** Information supplied follows **

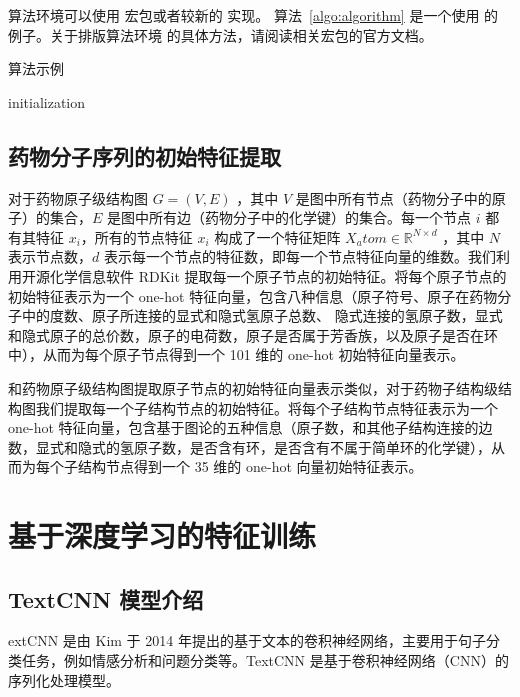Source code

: 算法环境可以使用  宏包或者较新的  实现。
算法~\ref{algo:algorithm} 是一个使用  的例子。关于排版算法环境
的具体方法，请阅读相关宏包的官方文档。

\begin{algorithm}[!htbp]
  \caption{算法示例}
  \label{alg:1}
  \small
  \SetAlgoLined

  initialization\;
\end{algorithm}

\subsection{药物分子序列的初始特征提取} \label{5.3.3}
对于药物原子级结构图 $G=(V,E)$ ，其中 $V$ 是图中所有节点（药物分子中的原子）的集合，$E$ 是图中所有边（药物分子中的化学键）的集合。每一个节点 $i$ 都有其特征 $x_i$，所有的节点特征 $x_i$ 构成了一个特征矩阵 $X_atom \in \mathbb{R}^{N \times d}$ ，其中 $N$ 表示节点数，$d$ 表示每一个节点的特征数，即每一个节点特征向量的维数。我们利用开源化学信息软件 RDKit 提取每一个原子节点的初始特征。将每个原子节点的初始特征表示为一个 one-hot 特征向量，包含八种信息（原子符号、原子在药物分子中的度数、原子所连接的显式和隐式氢原子总数、 隐式连接的氢原子数，显式和隐式原子的总价数，原子的电荷数，原子是否属于芳香族，以及原子是否在环中），从而为每个原子节点得到一个 101 维的 one-hot 初始特征向量表示。 

和药物原子级结构图提取原子节点的初始特征向量表示类似，对于药物子结构级结构图我们提取每一个子结构节点的初始特征。将每个子结构节点特征表示为一个 one-hot 特征向量，包含基于图论的五种信息（原子数，和其他子结构连接的边数，显式和隐式的氢原子数，是否含有环，是否含有不属于简单环的化学键），从而为每个子结构节点得到一个 35 维的 one-hot 向量初始特征表示。

\section{基于深度学习的特征训练}
\subsection{TextCNN 模型介绍}
extCNN \cite{chen2015convolutional} 是由 Kim 于 2014 年提出的基于文本的卷积神经网络，主要用于句子分类任务，例如情感分析和问题分类等。TextCNN 是基于卷积神经网络（CNN）的序列化处理模型。

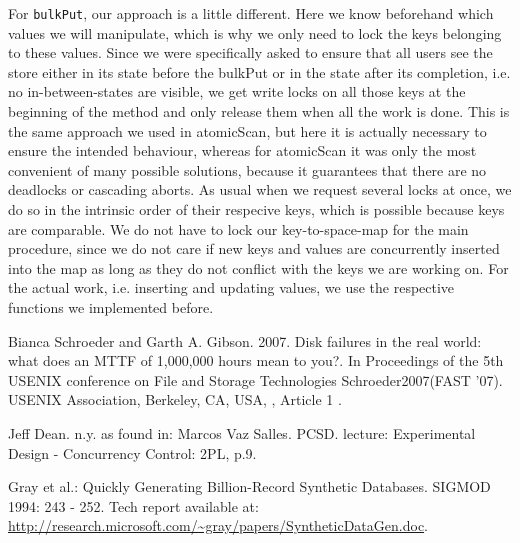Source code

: \documentclass[12pt,a4paper]{article}
\begin{document}
For \texttt{bulkPut}, our approach is a little different. Here we know beforehand which values we will manipulate, which is why we only need to lock the keys belonging to these values. Since we were specifically asked to ensure that all users see the store either in its state before the bulkPut or in the state after its completion, i.e. no in-between-states are visible, we get write locks on all those keys at the beginning of the method and only release them when all the work is done. This is the same approach we used in atomicScan, but here it is actually necessary to ensure the intended behaviour, whereas for atomicScan it was only the most convenient of many possible solutions, because it guarantees that there are no deadlocks or cascading aborts. As usual when we request several locks at once, we do so in the intrinsic order of their respecive keys, which is possible because keys are comparable. We do not have to lock our key-to-space-map for the main procedure, since we do not care if new keys and values are concurrently inserted into the map as long as they do not conflict with the keys we are working on. For the actual work, i.e. inserting and updating values, we use the respective functions we implemented before.
 
\begin{thebibliography}{1}

 Bianca Schroeder and Garth A. Gibson. 2007. Disk failures in the real world: what does an MTTF of 1,000,000 hours mean to you?. In Proceedings of the 5th USENIX conference on File and Storage Technologies Schroeder2007(FAST '07). USENIX Association, Berkeley, CA, USA, , Article 1 .

 Jeff Dean. n.y. as found in: Marcos Vaz Salles. PCSD. lecture: Experimental Design - Concurrency Control: 2PL, p.9.

 Gray et al.: Quickly Generating Billion-Record Synthetic Databases. SIGMOD 1994: 243 - 252. Tech report available at: \url{http://research.microsoft.com/~gray/papers/SyntheticDataGen.doc}.

\end{thebibliography}
\end{document}
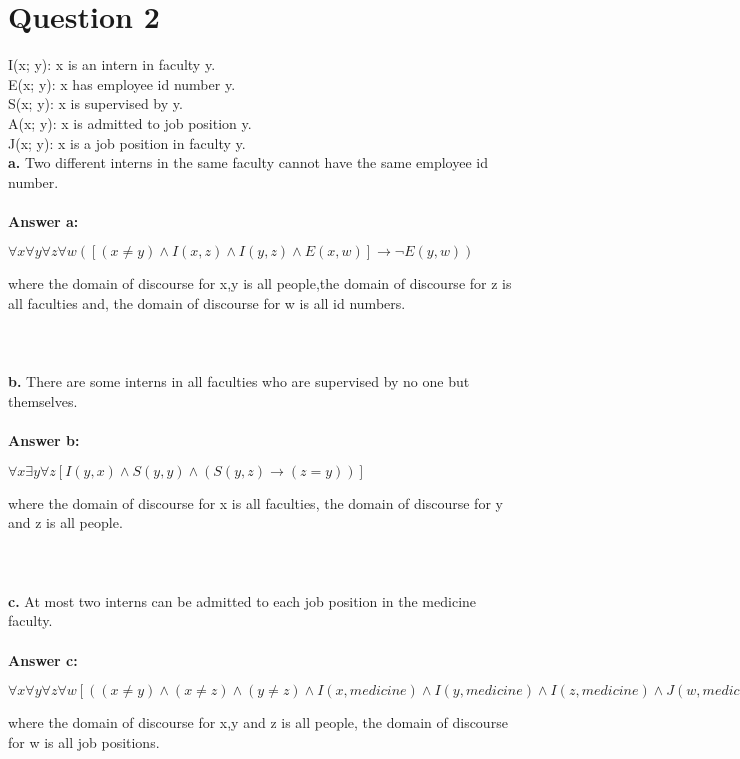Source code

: \documentclass[11pt]{article}
\begin{document}
\newpage
\section*{Question 2}
I(x; y): x is an intern in faculty y.\\
E(x; y): x has employee id number y.\\
S(x; y): x is supervised by y.\\
A(x; y): x is admitted to job position y.\\
J(x; y): x is a job position in faculty y.\\

\noindent
\textbf{a.} Two different interns in the same faculty cannot have the same employee id number.\\\\
\textbf{Answer a:} \\
\begin{center}
    $\forall x \forall y \forall z \forall w ([(x\neq y)\wedge I(x,z) \wedge I(y,z) \wedge E(x,w)] \rightarrow \neg E(y,w))$ \\
\end{center}
where the domain of discourse for x,y is all people,the domain of discourse for z is all faculties and, the domain of discourse for w is all id numbers.
\\\\\\\\
\textbf{b.} There are some interns in all faculties who are supervised by no one but themselves. \\\\
\textbf{Answer b:} \\
\begin{center}
    $\forall x \exists y \forall z [I(y,x) \wedge S(y,y) \wedge (S(y,z) \rightarrow (z=y))]$
\end{center}
where the domain of discourse for x is all faculties, the domain of discourse for y and z is all people.
\\\\\\\\
\textbf{c.} At most two interns can be admitted to each job position in the medicine faculty. \\\\
\textbf{Answer c:} \\
\begin{center}
    $\forall x \forall y \forall z \forall w [((x \neq y) \wedge (x \neq z) \wedge (y \neq z) \wedge I(x,medicine) \wedge I(y,medicine) \wedge
    I(z,medicine) \wedge J(w,medicine) \wedge A(x,w) \wedge A(y,w)) \rightarrow \neg A(z,w)]$
\end{center}
where the domain of discourse for x,y and z is all people, the domain of discourse for w is all job positions.
\end{document}
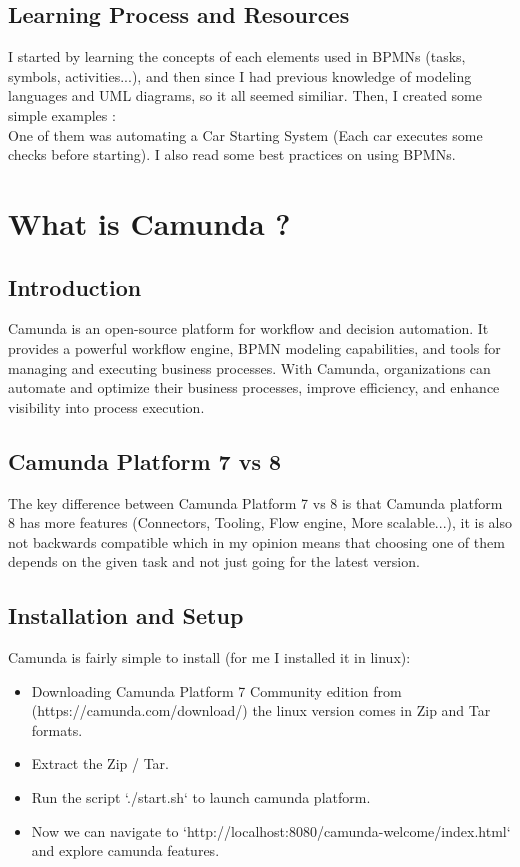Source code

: \documentclass[12pt]{article}
\begin{document}
{  \subsection{Learning Process and Resources}
  I started by learning the concepts of each elements used in BPMNs (tasks, symbols, activities...), and then since I had previous knowledge of modeling languages and UML diagrams, so it all seemed similiar.
  Then, I created some simple examples :
  \\
  One of them was automating a Car Starting System (Each car executes some checks before starting).
  I also read some best practices on using BPMNs.

  \section{What is Camunda ?}

  \subsection{Introduction}

  Camunda is an open-source platform for workflow and decision automation. It provides a powerful workflow engine, BPMN modeling capabilities, and tools for managing and executing business processes. With Camunda, organizations can automate and optimize their business processes, improve efficiency, and enhance visibility into process execution.

  \pagebreak

  \subsection{Camunda Platform 7 vs 8}

  The key difference between Camunda Platform 7 vs 8 is that Camunda platform 8 has more features (Connectors, Tooling, Flow engine, More scalable...), it is also not backwards compatible which in my opinion means that choosing one of them depends on the given task and not just going for the latest version.

  \subsection{Installation and Setup}

  Camunda is fairly simple to install (for me I installed it in linux):

  \begin{itemize}
    \item Downloading Camunda Platform 7 Community edition from (https://camunda.com/download/) the linux version comes in Zip and Tar formats.
    \item Extract the Zip / Tar.
    \item Run the script `./start.sh` to launch camunda platform.
    \item Now we can navigate to `http://localhost:8080/camunda-welcome/index.html` and explore camunda features.
  \end{itemize}

}
\end{document}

** End of Information supplied **

■ **Brief**:
Copy the listing above in full and exactly, but omit each picture that it holds.

■ **Exercise result**:
Source code

: 算法环境可以使用  宏包或者较新的  实现。
算法~\ref{algo:algorithm} 是一个使用  的例子。关于排版算法环境
的具体方法，请阅读相关宏包的官方文档。

\begin{algorithm}[!htbp]
  \caption{算法示例}
  \label{alg:1}
  \small
  \SetAlgoLined

  initialization\;
\end{algorithm}

\subsection{药物分子序列的初始特征提取} \label{5.3.3}
对于药物原子级结构图 $G=(V,E)$ ，其中 $V$ 是图中所有节点（药物分子中的原子）的集合，$E$ 是图中所有边（药物分子中的化学键）的集合。每一个节点 $i$ 都有其特征 $x_i$，所有的节点特征 $x_i$ 构成了一个特征矩阵 $X_atom \in \mathbb{R}^{N \times d}$ ，其中 $N$ 表示节点数，$d$ 表示每一个节点的特征数，即每一个节点特征向量的维数。我们利用开源化学信息软件 RDKit 提取每一个原子节点的初始特征。将每个原子节点的初始特征表示为一个 one-hot 特征向量，包含八种信息（原子符号、原子在药物分子中的度数、原子所连接的显式和隐式氢原子总数、 隐式连接的氢原子数，显式和隐式原子的总价数，原子的电荷数，原子是否属于芳香族，以及原子是否在环中），从而为每个原子节点得到一个 101 维的 one-hot 初始特征向量表示。 

和药物原子级结构图提取原子节点的初始特征向量表示类似，对于药物子结构级结构图我们提取每一个子结构节点的初始特征。将每个子结构节点特征表示为一个 one-hot 特征向量，包含基于图论的五种信息（原子数，和其他子结构连接的边数，显式和隐式的氢原子数，是否含有环，是否含有不属于简单环的化学键），从而为每个子结构节点得到一个 35 维的 one-hot 向量初始特征表示。

\section{基于深度学习的特征训练}
\subsection{TextCNN 模型介绍}
extCNN \cite{chen2015convolutional} 是由 Kim 于 2014 年提出的基于文本的卷积神经网络，主要用于句子分类任务，例如情感分析和问题分类等。TextCNN 是基于卷积神经网络（CNN）的序列化处理模型。

Source code

: \documentclass[12pt,a4paper]{article}
\begin{document}
For \texttt{bulkPut}, our approach is a little different. Here we know beforehand which values we will manipulate, which is why we only need to lock the keys belonging to these values. Since we were specifically asked to ensure that all users see the store either in its state before the bulkPut or in the state after its completion, i.e. no in-between-states are visible, we get write locks on all those keys at the beginning of the method and only release them when all the work is done. This is the same approach we used in atomicScan, but here it is actually necessary to ensure the intended behaviour, whereas for atomicScan it was only the most convenient of many possible solutions, because it guarantees that there are no deadlocks or cascading aborts. As usual when we request several locks at once, we do so in the intrinsic order of their respecive keys, which is possible because keys are comparable. We do not have to lock our key-to-space-map for the main procedure, since we do not care if new keys and values are concurrently inserted into the map as long as they do not conflict with the keys we are working on. For the actual work, i.e. inserting and updating values, we use the respective functions we implemented before.
 
\begin{thebibliography}{1}

 Bianca Schroeder and Garth A. Gibson. 2007. Disk failures in the real world: what does an MTTF of 1,000,000 hours mean to you?. In Proceedings of the 5th USENIX conference on File and Storage Technologies Schroeder2007(FAST '07). USENIX Association, Berkeley, CA, USA, , Article 1 .

 Jeff Dean. n.y. as found in: Marcos Vaz Salles. PCSD. lecture: Experimental Design - Concurrency Control: 2PL, p.9.

 Gray et al.: Quickly Generating Billion-Record Synthetic Databases. SIGMOD 1994: 243 - 252. Tech report available at: \url{http://research.microsoft.com/~gray/papers/SyntheticDataGen.doc}.

\end{thebibliography}
\end{document}
Source code

: \documentclass[11pt]{article}
\begin{document}
\newpage
\section*{Question 2}
I(x; y): x is an intern in faculty y.\\
E(x; y): x has employee id number y.\\
S(x; y): x is supervised by y.\\
A(x; y): x is admitted to job position y.\\
J(x; y): x is a job position in faculty y.\\

\noindent
\textbf{a.} Two different interns in the same faculty cannot have the same employee id number.\\\\
\textbf{Answer a:} \\
\begin{center}
    $\forall x \forall y \forall z \forall w ([(x\neq y)\wedge I(x,z) \wedge I(y,z) \wedge E(x,w)] \rightarrow \neg E(y,w))$ \\
\end{center}
where the domain of discourse for x,y is all people,the domain of discourse for z is all faculties and, the domain of discourse for w is all id numbers.
\\\\\\\\
\textbf{b.} There are some interns in all faculties who are supervised by no one but themselves. \\\\
\textbf{Answer b:} \\
\begin{center}
    $\forall x \exists y \forall z [I(y,x) \wedge S(y,y) \wedge (S(y,z) \rightarrow (z=y))]$
\end{center}
where the domain of discourse for x is all faculties, the domain of discourse for y and z is all people.
\\\\\\\\
\textbf{c.} At most two interns can be admitted to each job position in the medicine faculty. \\\\
\textbf{Answer c:} \\
\begin{center}
    $\forall x \forall y \forall z \forall w [((x \neq y) \wedge (x \neq z) \wedge (y \neq z) \wedge I(x,medicine) \wedge I(y,medicine) \wedge
    I(z,medicine) \wedge J(w,medicine) \wedge A(x,w) \wedge A(y,w)) \rightarrow \neg A(z,w)]$
\end{center}
where the domain of discourse for x,y and z is all people, the domain of discourse for w is all job positions.
\end{document}
Source code

: \documentclass[12pt]{article}
\begin{document}
{  \subsection{Learning Process and Resources}
  I started by learning the concepts of each elements used in BPMNs (tasks, symbols, activities...), and then since I had previous knowledge of modeling languages and UML diagrams, so it all seemed similiar.
  Then, I created some simple examples :
  \\
  One of them was automating a Car Starting System (Each car executes some checks before starting).
  I also read some best practices on using BPMNs.

  \section{What is Camunda ?}

  \subsection{Introduction}

  Camunda is an open-source platform for workflow and decision automation. It provides a powerful workflow engine, BPMN modeling capabilities, and tools for managing and executing business processes. With Camunda, organizations can automate and optimize their business processes, improve efficiency, and enhance visibility into process execution.

  \pagebreak

  \subsection{Camunda Platform 7 vs 8}

  The key difference between Camunda Platform 7 vs 8 is that Camunda platform 8 has more features (Connectors, Tooling, Flow engine, More scalable...), it is also not backwards compatible which in my opinion means that choosing one of them depends on the given task and not just going for the latest version.

  \subsection{Installation and Setup}

  Camunda is fairly simple to install (for me I installed it in linux):

  \begin{itemize}
    \item Downloading Camunda Platform 7 Community edition from (https://camunda.com/download/) the linux version comes in Zip and Tar formats.
    \item Extract the Zip / Tar.
    \item Run the script `./start.sh` to launch camunda platform.
    \item Now we can navigate to `http://localhost:8080/camunda-welcome/index.html` and explore camunda features.
  \end{itemize}

}
\end{document}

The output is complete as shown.